Aim of the task:
Return, word for word, only the lines of the data below that lie between the line with "<li>'Final Report.pdf: The" and the line with "<h2>Analysis</h2>", those two lines included.

____ Material for this exercise

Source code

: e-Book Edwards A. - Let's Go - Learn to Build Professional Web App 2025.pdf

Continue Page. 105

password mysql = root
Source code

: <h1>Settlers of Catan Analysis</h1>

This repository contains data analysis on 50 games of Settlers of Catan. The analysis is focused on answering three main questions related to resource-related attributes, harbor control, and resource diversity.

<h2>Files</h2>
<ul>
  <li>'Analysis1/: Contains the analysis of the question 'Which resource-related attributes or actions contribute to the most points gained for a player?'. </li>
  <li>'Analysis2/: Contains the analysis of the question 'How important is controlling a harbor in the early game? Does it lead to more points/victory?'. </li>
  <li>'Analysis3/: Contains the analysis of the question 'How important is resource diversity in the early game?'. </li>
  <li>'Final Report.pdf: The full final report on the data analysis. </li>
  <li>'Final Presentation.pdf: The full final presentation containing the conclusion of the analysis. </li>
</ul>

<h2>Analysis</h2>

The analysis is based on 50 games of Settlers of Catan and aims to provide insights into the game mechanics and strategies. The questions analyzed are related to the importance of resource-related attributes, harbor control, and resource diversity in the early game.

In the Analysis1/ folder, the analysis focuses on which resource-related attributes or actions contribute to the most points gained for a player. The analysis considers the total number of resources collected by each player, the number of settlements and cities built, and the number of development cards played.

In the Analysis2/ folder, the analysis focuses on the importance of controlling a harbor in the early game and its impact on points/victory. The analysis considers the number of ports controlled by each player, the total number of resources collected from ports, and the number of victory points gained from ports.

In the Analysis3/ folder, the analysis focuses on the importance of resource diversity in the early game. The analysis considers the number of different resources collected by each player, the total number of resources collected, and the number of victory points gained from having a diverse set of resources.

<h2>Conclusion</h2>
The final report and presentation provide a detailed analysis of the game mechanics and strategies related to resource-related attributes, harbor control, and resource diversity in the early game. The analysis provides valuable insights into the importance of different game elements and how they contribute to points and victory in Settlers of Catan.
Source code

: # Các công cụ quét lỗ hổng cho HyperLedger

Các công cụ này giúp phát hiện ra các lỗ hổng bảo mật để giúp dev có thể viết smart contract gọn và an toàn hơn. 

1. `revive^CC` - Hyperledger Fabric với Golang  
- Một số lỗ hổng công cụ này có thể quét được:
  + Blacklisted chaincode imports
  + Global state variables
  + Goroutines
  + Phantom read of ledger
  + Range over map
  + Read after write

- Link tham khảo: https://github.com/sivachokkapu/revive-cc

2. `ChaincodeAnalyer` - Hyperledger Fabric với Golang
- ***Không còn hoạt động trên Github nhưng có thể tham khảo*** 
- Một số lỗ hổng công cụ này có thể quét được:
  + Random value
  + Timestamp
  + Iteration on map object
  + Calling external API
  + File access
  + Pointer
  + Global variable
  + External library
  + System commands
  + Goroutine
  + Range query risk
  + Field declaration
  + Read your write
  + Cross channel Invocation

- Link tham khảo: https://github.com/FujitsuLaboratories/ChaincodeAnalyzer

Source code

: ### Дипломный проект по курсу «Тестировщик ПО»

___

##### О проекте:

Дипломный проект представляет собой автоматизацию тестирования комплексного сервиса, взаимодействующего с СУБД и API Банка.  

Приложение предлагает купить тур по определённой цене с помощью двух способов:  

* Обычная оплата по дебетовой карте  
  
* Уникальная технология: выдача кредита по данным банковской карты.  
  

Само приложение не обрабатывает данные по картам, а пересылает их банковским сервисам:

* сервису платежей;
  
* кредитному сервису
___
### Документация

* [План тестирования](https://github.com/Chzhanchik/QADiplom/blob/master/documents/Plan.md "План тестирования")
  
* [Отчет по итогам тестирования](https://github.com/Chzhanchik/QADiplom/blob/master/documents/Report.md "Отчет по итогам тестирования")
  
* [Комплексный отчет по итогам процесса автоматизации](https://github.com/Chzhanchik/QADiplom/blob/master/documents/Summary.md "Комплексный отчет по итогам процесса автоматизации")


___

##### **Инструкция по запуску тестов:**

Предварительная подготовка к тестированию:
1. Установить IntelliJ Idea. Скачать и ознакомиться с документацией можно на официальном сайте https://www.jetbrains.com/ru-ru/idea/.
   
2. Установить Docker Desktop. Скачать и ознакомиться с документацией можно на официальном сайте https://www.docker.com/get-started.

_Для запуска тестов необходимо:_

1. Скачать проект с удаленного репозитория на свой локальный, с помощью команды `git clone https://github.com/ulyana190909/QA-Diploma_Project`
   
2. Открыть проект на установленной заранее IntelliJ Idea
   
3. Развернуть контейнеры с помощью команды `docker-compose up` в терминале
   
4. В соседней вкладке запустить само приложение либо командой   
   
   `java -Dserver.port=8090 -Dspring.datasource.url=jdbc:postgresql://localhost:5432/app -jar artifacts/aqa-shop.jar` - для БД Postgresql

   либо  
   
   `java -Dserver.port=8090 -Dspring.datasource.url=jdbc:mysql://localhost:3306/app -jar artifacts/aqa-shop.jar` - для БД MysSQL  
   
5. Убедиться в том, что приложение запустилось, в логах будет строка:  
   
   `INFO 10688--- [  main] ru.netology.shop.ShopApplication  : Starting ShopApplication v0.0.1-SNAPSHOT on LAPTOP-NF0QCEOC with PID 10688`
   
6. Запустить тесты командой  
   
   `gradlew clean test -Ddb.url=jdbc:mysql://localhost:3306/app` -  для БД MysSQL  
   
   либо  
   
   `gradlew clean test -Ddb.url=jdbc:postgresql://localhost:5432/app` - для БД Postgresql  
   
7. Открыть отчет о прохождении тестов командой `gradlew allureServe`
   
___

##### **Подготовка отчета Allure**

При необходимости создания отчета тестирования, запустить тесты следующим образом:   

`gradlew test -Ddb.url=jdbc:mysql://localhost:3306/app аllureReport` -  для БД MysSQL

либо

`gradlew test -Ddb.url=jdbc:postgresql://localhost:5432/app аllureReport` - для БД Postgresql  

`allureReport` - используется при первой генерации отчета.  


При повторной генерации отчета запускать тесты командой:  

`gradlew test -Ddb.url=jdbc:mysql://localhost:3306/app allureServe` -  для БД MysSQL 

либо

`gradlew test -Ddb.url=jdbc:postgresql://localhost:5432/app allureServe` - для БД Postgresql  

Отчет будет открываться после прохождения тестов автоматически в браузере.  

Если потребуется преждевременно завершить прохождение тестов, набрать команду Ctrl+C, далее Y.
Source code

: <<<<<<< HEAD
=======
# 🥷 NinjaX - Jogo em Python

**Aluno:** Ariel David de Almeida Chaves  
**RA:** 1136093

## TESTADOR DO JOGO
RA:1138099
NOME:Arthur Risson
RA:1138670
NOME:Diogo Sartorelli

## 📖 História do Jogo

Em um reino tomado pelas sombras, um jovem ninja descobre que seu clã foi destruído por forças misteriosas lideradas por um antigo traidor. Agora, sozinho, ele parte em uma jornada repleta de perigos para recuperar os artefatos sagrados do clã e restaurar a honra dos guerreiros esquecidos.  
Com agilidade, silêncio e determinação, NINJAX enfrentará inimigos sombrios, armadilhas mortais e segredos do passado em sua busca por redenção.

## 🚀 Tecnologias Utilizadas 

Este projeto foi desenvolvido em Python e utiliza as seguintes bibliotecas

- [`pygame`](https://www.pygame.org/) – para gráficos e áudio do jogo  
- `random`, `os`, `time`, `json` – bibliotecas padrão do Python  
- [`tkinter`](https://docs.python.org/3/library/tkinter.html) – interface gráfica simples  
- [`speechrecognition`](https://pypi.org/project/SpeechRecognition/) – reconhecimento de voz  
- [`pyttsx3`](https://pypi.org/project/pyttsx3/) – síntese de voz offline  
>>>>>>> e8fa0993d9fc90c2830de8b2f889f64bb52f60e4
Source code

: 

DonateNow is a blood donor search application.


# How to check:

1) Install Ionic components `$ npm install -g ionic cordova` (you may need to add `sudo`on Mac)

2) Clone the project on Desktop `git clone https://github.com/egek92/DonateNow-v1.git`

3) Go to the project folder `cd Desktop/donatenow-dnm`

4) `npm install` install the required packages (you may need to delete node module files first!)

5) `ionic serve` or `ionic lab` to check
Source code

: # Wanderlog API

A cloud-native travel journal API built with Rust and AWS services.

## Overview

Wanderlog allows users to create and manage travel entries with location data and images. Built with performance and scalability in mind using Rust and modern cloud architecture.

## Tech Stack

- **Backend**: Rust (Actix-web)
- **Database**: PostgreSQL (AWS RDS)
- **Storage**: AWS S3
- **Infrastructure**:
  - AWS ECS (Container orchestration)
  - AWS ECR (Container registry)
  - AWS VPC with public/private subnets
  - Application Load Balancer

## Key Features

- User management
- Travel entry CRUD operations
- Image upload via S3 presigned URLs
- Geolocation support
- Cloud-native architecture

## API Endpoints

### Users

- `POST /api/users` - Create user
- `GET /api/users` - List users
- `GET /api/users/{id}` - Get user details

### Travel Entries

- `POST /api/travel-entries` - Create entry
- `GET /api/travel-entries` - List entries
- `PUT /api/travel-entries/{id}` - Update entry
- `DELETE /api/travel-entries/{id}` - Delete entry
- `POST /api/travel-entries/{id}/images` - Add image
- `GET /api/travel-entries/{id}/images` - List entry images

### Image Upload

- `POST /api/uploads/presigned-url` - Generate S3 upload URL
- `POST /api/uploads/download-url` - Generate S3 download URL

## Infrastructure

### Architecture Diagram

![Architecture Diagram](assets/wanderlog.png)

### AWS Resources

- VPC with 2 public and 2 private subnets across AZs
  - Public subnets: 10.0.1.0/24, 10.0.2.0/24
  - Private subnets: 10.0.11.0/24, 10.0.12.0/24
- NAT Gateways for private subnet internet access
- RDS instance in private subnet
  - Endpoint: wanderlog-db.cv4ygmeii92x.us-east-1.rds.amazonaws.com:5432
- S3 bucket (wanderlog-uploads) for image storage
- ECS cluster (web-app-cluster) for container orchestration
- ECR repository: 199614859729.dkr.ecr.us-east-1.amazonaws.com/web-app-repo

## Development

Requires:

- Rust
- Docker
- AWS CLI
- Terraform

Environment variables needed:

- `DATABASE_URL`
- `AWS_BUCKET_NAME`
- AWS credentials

________

Task response:
  <li>'Final Report.pdf: The full final report on the data analysis. </li>
  <li>'Final Presentation.pdf: The full final presentation containing the conclusion of the analysis. </li>
</ul>

<h2>Analysis</h2>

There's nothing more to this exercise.